# TASK INSTRUCTIONS
Without the pictures, restate all of the data below word for word.

Document images with source code
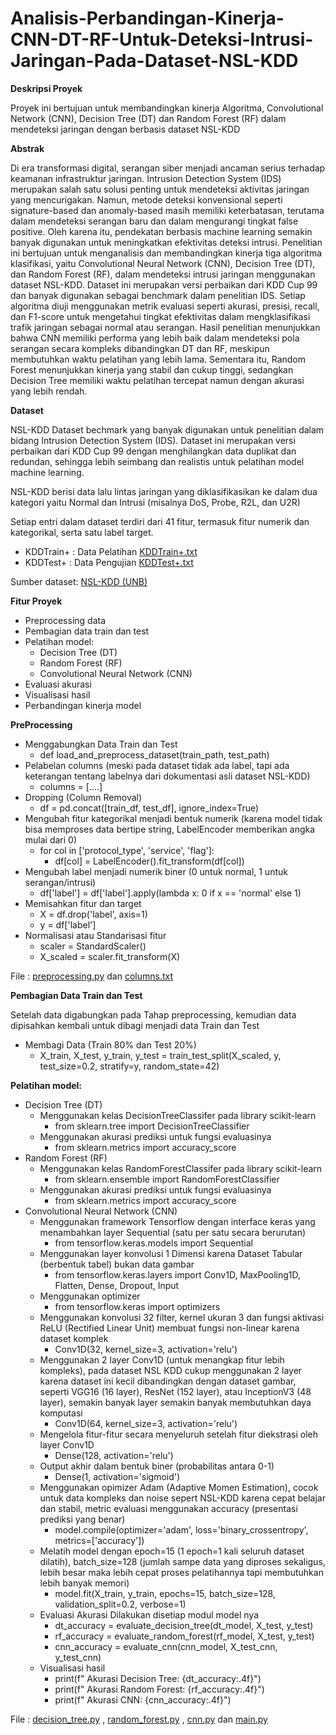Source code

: # Analisis-Perbandingan-Kinerja-CNN-DT-RF-Untuk-Deteksi-Intrusi-Jaringan-Pada-Dataset-NSL-KDD
**Deskripsi Proyek**

Proyek ini bertujuan untuk membandingkan kinerja Algoritma, Convolutional Network (CNN), Decision Tree (DT) dan Random Forest (RF) dalam mendeteksi jaringan dengan berbasis dataset NSL-KDD

**Abstrak**

Di era transformasi digital, serangan siber menjadi ancaman serius terhadap keamanan infrastruktur jaringan. Intrusion Detection System (IDS) merupakan salah satu solusi penting untuk mendeteksi aktivitas jaringan yang mencurigakan. Namun, metode deteksi konvensional seperti signature-based dan anomaly-based masih memiliki keterbatasan, terutama dalam mendeteksi serangan baru dan dalam mengurangi tingkat false positive. Oleh karena itu, pendekatan berbasis machine learning semakin banyak digunakan untuk meningkatkan efektivitas deteksi intrusi.
Penelitian ini bertujuan untuk menganalisis dan membandingkan kinerja tiga algoritma klasifikasi, yaitu Convolutional Neural Network (CNN), Decision Tree (DT), dan Random Forest (RF), dalam mendeteksi intrusi jaringan menggunakan dataset NSL-KDD. Dataset ini merupakan versi perbaikan dari KDD Cup 99 dan banyak digunakan sebagai benchmark dalam penelitian IDS. Setiap algoritma diuji menggunakan metrik evaluasi seperti akurasi, presisi, recall, dan F1-score untuk mengetahui tingkat efektivitas dalam mengklasifikasi trafik jaringan sebagai normal atau serangan.
Hasil penelitian menunjukkan bahwa CNN memiliki performa yang lebih baik dalam mendeteksi pola serangan secara kompleks dibandingkan DT dan RF, meskipun membutuhkan waktu pelatihan yang lebih lama. Sementara itu, Random Forest menunjukkan kinerja yang stabil dan cukup tinggi, sedangkan Decision Tree memiliki waktu pelatihan tercepat namun dengan akurasi yang lebih rendah.

**Dataset**

NSL-KDD  Dataset bechmark yang banyak digunakan untuk penelitian dalam bidang Intrusion Detection System (IDS). Dataset ini merupakan versi perbaikan dari KDD Cup 99 dengan menghilangkan data duplikat dan redundan, sehingga lebih seimbang dan realistis untuk pelatihan model machine learning.

NSL-KDD berisi data lalu lintas jaringan yang diklasifikasikan ke dalam dua kategori yaitu Normal dan Intrusi (misalnya DoS, Probe, R2L, dan U2R)

Setiap entri dalam dataset terdiri dari 41 fitur, termasuk fitur numerik dan kategorikal, serta satu label target.
- KDDTrain+ : Data Pelatihan  [KDDTrain+.txt](./KDDTrain+.txt)
- KDDTest+ : Data Pengujian   [KDDTest+.txt](./KDDTest+.txt)

Sumber dataset:  [NSL-KDD (UNB)](https://www.unb.ca/cic/datasets/nsl.html)

**Fitur Proyek**

- Preprocessing data
- Pembagian data train dan test
- Pelatihan model:
  - Decision Tree (DT)
  - Random Forest (RF)
  - Convolutional Neural Network (CNN)
- Evaluasi akurasi
- Visualisasi hasil
- Perbandingan kinerja model

**PreProcessing**

- Menggabungkan Data Train dan Test
  - def load_and_preprocess_dataset(train_path, test_path)
- Pelabelan columns (meski pada dataset tidak ada label, tapi ada keterangan tentang labelnya dari dokumentasi asli dataset NSL-KDD)
  - columns = [....]
- Dropping (Column Removal)
  - df = pd.concat([train_df, test_df], ignore_index=True)
- Mengubah fitur kategorikal menjadi bentuk numerik (karena model tidak bisa memproses data bertipe string, LabelEncoder memberikan angka mulai dari 0)
  - for col in ['protocol_type', 'service', 'flag']:
    - df[col] = LabelEncoder().fit_transform(df[col])
- Mengubah label menjadi numerik biner (0 untuk normal, 1 untuk serangan/intrusi)
  - df['label'] = df['label'].apply(lambda x: 0 if x == 'normal' else 1)
- Memisahkan fitur dan target
  - X = df.drop('label', axis=1)
  - y = df['label']
- Normalisasi atau Standarisasi fitur
  - scaler = StandardScaler()
  - X_scaled = scaler.fit_transform(X)

File :  [preprocessing.py](./preprocessing.py) dan [columns.txt](./columns.txt)

**Pembagian Data Train dan Test**

Setelah data digabungkan pada Tahap preprocessing, kemudian data dipisahkan kembali untuk dibagi menjadi data Train dan Test  
- Membagi Data (Train 80% dan Test 20%)
  - X_train, X_test, y_train, y_test = train_test_split(X_scaled, y, test_size=0.2, stratify=y, random_state=42)

**Pelatihan model:**

- Decision Tree (DT)
  - Menggunakan kelas DecisionTreeClassifer pada library scikit-learn
    - from sklearn.tree import DecisionTreeClassifier
  - Menggunakan akurasi prediksi untuk fungsi evaluasinya
    - from sklearn.metrics import accuracy_score
- Random Forest (RF)
  - Menggunakan kelas RandomForestClassifer pada library scikit-learn
    - from sklearn.ensemble import RandomForestClassifier
  - Menggunakan akurasi prediksi untuk fungsi evaluasinya
    - from sklearn.metrics import accuracy_score
- Convolutional Neural Network (CNN)
  - Menggunakan framework Tensorflow dengan interface keras yang menambahkan layer Sequential (satu per satu secara berurutan)
    - from tensorflow.keras.models import Sequential
  - Menggunakan layer konvolusi 1 Dimensi karena Dataset Tabular (berbentuk tabel) bukan data gambar
    - from tensorflow.keras.layers import Conv1D, MaxPooling1D, Flatten, Dense, Dropout, Input
  - Menggunakan optimizer
    - from tensorflow.keras import optimizers
  - Menggunakan konvolusi 32 filter, kernel ukuran 3 dan fungsi aktivasi ReLU (Rectified Linear Unit) membuat fungsi non-linear karena dataset komplek
    - Conv1D(32, kernel_size=3, activation='relu')
  - Menggunakan 2 layer Conv1D (untuk menangkap fitur lebih kompleks), pada dataset NSL KDD cukup menggunakan 2 layer karena dataset ini kecil dibandingkan dengan dataset gambar, seperti VGG16 (16 layer), ResNet (152 layer), atau InceptionV3 (48 layer), semakin banyak layer semakin banyak membutuhkan daya komputasi
    - Conv1D(64, kernel_size=3, activation='relu')
  - Mengelola fitur-fitur secara menyeluruh setelah fitur diekstrasi oleh layer Conv1D
    - Dense(128, activation='relu')
  - Output akhir dalam bentuk biner (probabilitas antara 0-1)
    - Dense(1, activation='sigmoid')
  - Menggunakan opimizer Adam (Adaptive Momen Estimation), cocok untuk data kompleks dan noise sepert NSL-KDD karena cepat belajar dan stabil, metric evaluasi menggunakan accuracy (presentasi prediksi yang benar)
    - model.compile(optimizer='adam', loss='binary_crossentropy', metrics=['accuracy'])
  - Melatih model dengan epoch=15 (1 epoch=1 kali seluruh dataset dilatih), batch_size=128 (jumlah sampe data yang diproses sekaligus, lebih besar maka lebih cepat proses pelatihannya tapi membutuhkan lebih banyak memori)
    - model.fit(X_train, y_train, epochs=15, batch_size=128, validation_split=0.2, verbose=1)
  - Evaluasi Akurasi
    Dilakukan disetiap modul model nya
    - dt_accuracy = evaluate_decision_tree(dt_model, X_test, y_test)
    - rf_accuracy = evaluate_random_forest(rf_model, X_test, y_test)
    - cnn_accuracy = evaluate_cnn(cnn_model, X_test_cnn, y_test_cnn)
  - Visualisasi hasil
    - print(f" Akurasi Decision Tree: {dt_accuracy:.4f}")
    - print(f" Akurasi Random Forest: {rf_accuracy:.4f}")
    - print(f" Akurasi CNN: {cnn_accuracy:.4f}")

File :  [decision_tree.py](./decision_tree.py) , [random_forest.py](./random_forest.py) , [cnn.py](./cnn.py) dan [main.py](./main.py)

# TASK RESPONSE
Source code

: # Analisis-Perbandingan-Kinerja-CNN-DT-RF-Untuk-Deteksi-Intrusi-Jaringan-Pada-Dataset-NSL-KDD
**Deskripsi Proyek**

Proyek ini bertujuan untuk membandingkan kinerja Algoritma, Convolutional Network (CNN), Decision Tree (DT) dan Random Forest (RF) dalam mendeteksi jaringan dengan berbasis dataset NSL-KDD

**Abstrak**

Di era transformasi digital, serangan siber menjadi ancaman serius terhadap keamanan infrastruktur jaringan. Intrusion Detection System (IDS) merupakan salah satu solusi penting untuk mendeteksi aktivitas jaringan yang mencurigakan. Namun, metode deteksi konvensional seperti signature-based dan anomaly-based masih memiliki keterbatasan, terutama dalam mendeteksi serangan baru dan dalam mengurangi tingkat false positive. Oleh karena itu, pendekatan berbasis machine learning semakin banyak digunakan untuk meningkatkan efektivitas deteksi intrusi.
Penelitian ini bertujuan untuk menganalisis dan membandingkan kinerja tiga algoritma klasifikasi, yaitu Convolutional Neural Network (CNN), Decision Tree (DT), dan Random Forest (RF), dalam mendeteksi intrusi jaringan menggunakan dataset NSL-KDD. Dataset ini merupakan versi perbaikan dari KDD Cup 99 dan banyak digunakan sebagai benchmark dalam penelitian IDS. Setiap algoritma diuji menggunakan metrik evaluasi seperti akurasi, presisi, recall, dan F1-score untuk mengetahui tingkat efektivitas dalam mengklasifikasi trafik jaringan sebagai normal atau serangan.
Hasil penelitian menunjukkan bahwa CNN memiliki performa yang lebih baik dalam mendeteksi pola serangan secara kompleks dibandingkan DT dan RF, meskipun membutuhkan waktu pelatihan yang lebih lama. Sementara itu, Random Forest menunjukkan kinerja yang stabil dan cukup tinggi, sedangkan Decision Tree memiliki waktu pelatihan tercepat namun dengan akurasi yang lebih rendah.

**Dataset**

NSL-KDD  Dataset bechmark yang banyak digunakan untuk penelitian dalam bidang Intrusion Detection System (IDS). Dataset ini merupakan versi perbaikan dari KDD Cup 99 dengan menghilangkan data duplikat dan redundan, sehingga lebih seimbang dan realistis untuk pelatihan model machine learning.

NSL-KDD berisi data lalu lintas jaringan yang diklasifikasikan ke dalam dua kategori yaitu Normal dan Intrusi (misalnya DoS, Probe, R2L, dan U2R)

Setiap entri dalam dataset terdiri dari 41 fitur, termasuk fitur numerik dan kategorikal, serta satu label target.
- KDDTrain+ : Data Pelatihan  [KDDTrain+.txt](./KDDTrain+.txt)
- KDDTest+ : Data Pengujian   [KDDTest+.txt](./KDDTest+.txt)

Sumber dataset:  [NSL-KDD (UNB)](https://www.unb.ca/cic/datasets/nsl.html)

**Fitur Proyek**

- Preprocessing data
- Pembagian data train dan test
- Pelatihan model:
  - Decision Tree (DT)
  - Random Forest (RF)
  - Convolutional Neural Network (CNN)
- Evaluasi akurasi
- Visualisasi hasil
- Perbandingan kinerja model

**PreProcessing**

- Menggabungkan Data Train dan Test
  - def load_and_preprocess_dataset(train_path, test_path)
- Pelabelan columns (meski pada dataset tidak ada label, tapi ada keterangan tentang labelnya dari dokumentasi asli dataset NSL-KDD)
  - columns = [....]
- Dropping (Column Removal)
  - df = pd.concat([train_df, test_df], ignore_index=True)
- Mengubah fitur kategorikal menjadi bentuk numerik (karena model tidak bisa memproses data bertipe string, LabelEncoder memberikan angka mulai dari 0)
  - for col in ['protocol_type', 'service', 'flag']:
    - df[col] = LabelEncoder().fit_transform(df[col])
- Mengubah label menjadi numerik biner (0 untuk normal, 1 untuk serangan/intrusi)
  - df['label'] = df['label'].apply(lambda x: 0 if x == 'normal' else 1)
- Memisahkan fitur dan target
  - X = df.drop('label', axis=1)
  - y = df['label']
- Normalisasi atau Standarisasi fitur
  - scaler = StandardScaler()
  - X_scaled = scaler.fit_transform(X)

File :  [preprocessing.py](./preprocessing.py) dan [columns.txt](./columns.txt)

**Pembagian Data Train dan Test**

Setelah data digabungkan pada Tahap preprocessing, kemudian data dipisahkan kembali untuk dibagi menjadi data Train dan Test  
- Membagi Data (Train 80% dan Test 20%)
  - X_train, X_test, y_train, y_test = train_test_split(X_scaled, y, test_size=0.2, stratify=y, random_state=42)

**Pelatihan model:**

- Decision Tree (DT)
  - Menggunakan kelas DecisionTreeClassifer pada library scikit-learn
    - from sklearn.tree import DecisionTreeClassifier
  - Menggunakan akurasi prediksi untuk fungsi evaluasinya
    - from sklearn.metrics import accuracy_score
- Random Forest (RF)
  - Menggunakan kelas RandomForestClassifer pada library scikit-learn
    - from sklearn.ensemble import RandomForestClassifier
  - Menggunakan akurasi prediksi untuk fungsi evaluasinya
    - from sklearn.metrics import accuracy_score
- Convolutional Neural Network (CNN)
  - Menggunakan framework Tensorflow dengan interface keras yang menambahkan layer Sequential (satu per satu secara berurutan)
    - from tensorflow.keras.models import Sequential
  - Menggunakan layer konvolusi 1 Dimensi karena Dataset Tabular (berbentuk tabel) bukan data gambar
    - from tensorflow.keras.layers import Conv1D, MaxPooling1D, Flatten, Dense, Dropout, Input
  - Menggunakan optimizer
    - from tensorflow.keras import optimizers
  - Menggunakan konvolusi 32 filter, kernel ukuran 3 dan fungsi aktivasi ReLU (Rectified Linear Unit) membuat fungsi non-linear karena dataset komplek
    - Conv1D(32, kernel_size=3, activation='relu')
  - Menggunakan 2 layer Conv1D (untuk menangkap fitur lebih kompleks), pada dataset NSL KDD cukup menggunakan 2 layer karena dataset ini kecil dibandingkan dengan dataset gambar, seperti VGG16 (16 layer), ResNet (152 layer), atau InceptionV3 (48 layer), semakin banyak layer semakin banyak membutuhkan daya komputasi
    - Conv1D(64, kernel_size=3, activation='relu')
  - Mengelola fitur-fitur secara menyeluruh setelah fitur diekstrasi oleh layer Conv1D
    - Dense(128, activation='relu')
  - Output akhir dalam bentuk biner (probabilitas antara 0-1)
    - Dense(1, activation='sigmoid')
  - Menggunakan opimizer Adam (Adaptive Momen Estimation), cocok untuk data kompleks dan noise sepert NSL-KDD karena cepat belajar dan stabil, metric evaluasi menggunakan accuracy (presentasi prediksi yang benar)
    - model.compile(optimizer='adam', loss='binary_crossentropy', metrics=['accuracy'])
  - Melatih model dengan epoch=15 (1 epoch=1 kali seluruh dataset dilatih), batch_size=128 (jumlah sampe data yang diproses sekaligus, lebih besar maka lebih cepat proses pelatihannya tapi membutuhkan lebih banyak memori)
    - model.fit(X_train, y_train, epochs=15, batch_size=128, validation_split=0.2, verbose=1)
  - Evaluasi Akurasi
    Dilakukan disetiap modul model nya
    - dt_accuracy = evaluate_decision_tree(dt_model, X_test, y_test)
    - rf_accuracy = evaluate_random_forest(rf_model, X_test, y_test)
    - cnn_accuracy = evaluate_cnn(cnn_model, X_test_cnn, y_test_cnn)
  - Visualisasi hasil
    - print(f" Akurasi Decision Tree: {dt_accuracy:.4f}")
    - print(f" Akurasi Random Forest: {rf_accuracy:.4f}")
    - print(f" Akurasi CNN: {cnn_accuracy:.4f}")

File :  [decision_tree.py](./decision_tree.py) , [random_forest.py](./random_forest.py) , [cnn.py](./cnn.py) dan [main.py](./main.py)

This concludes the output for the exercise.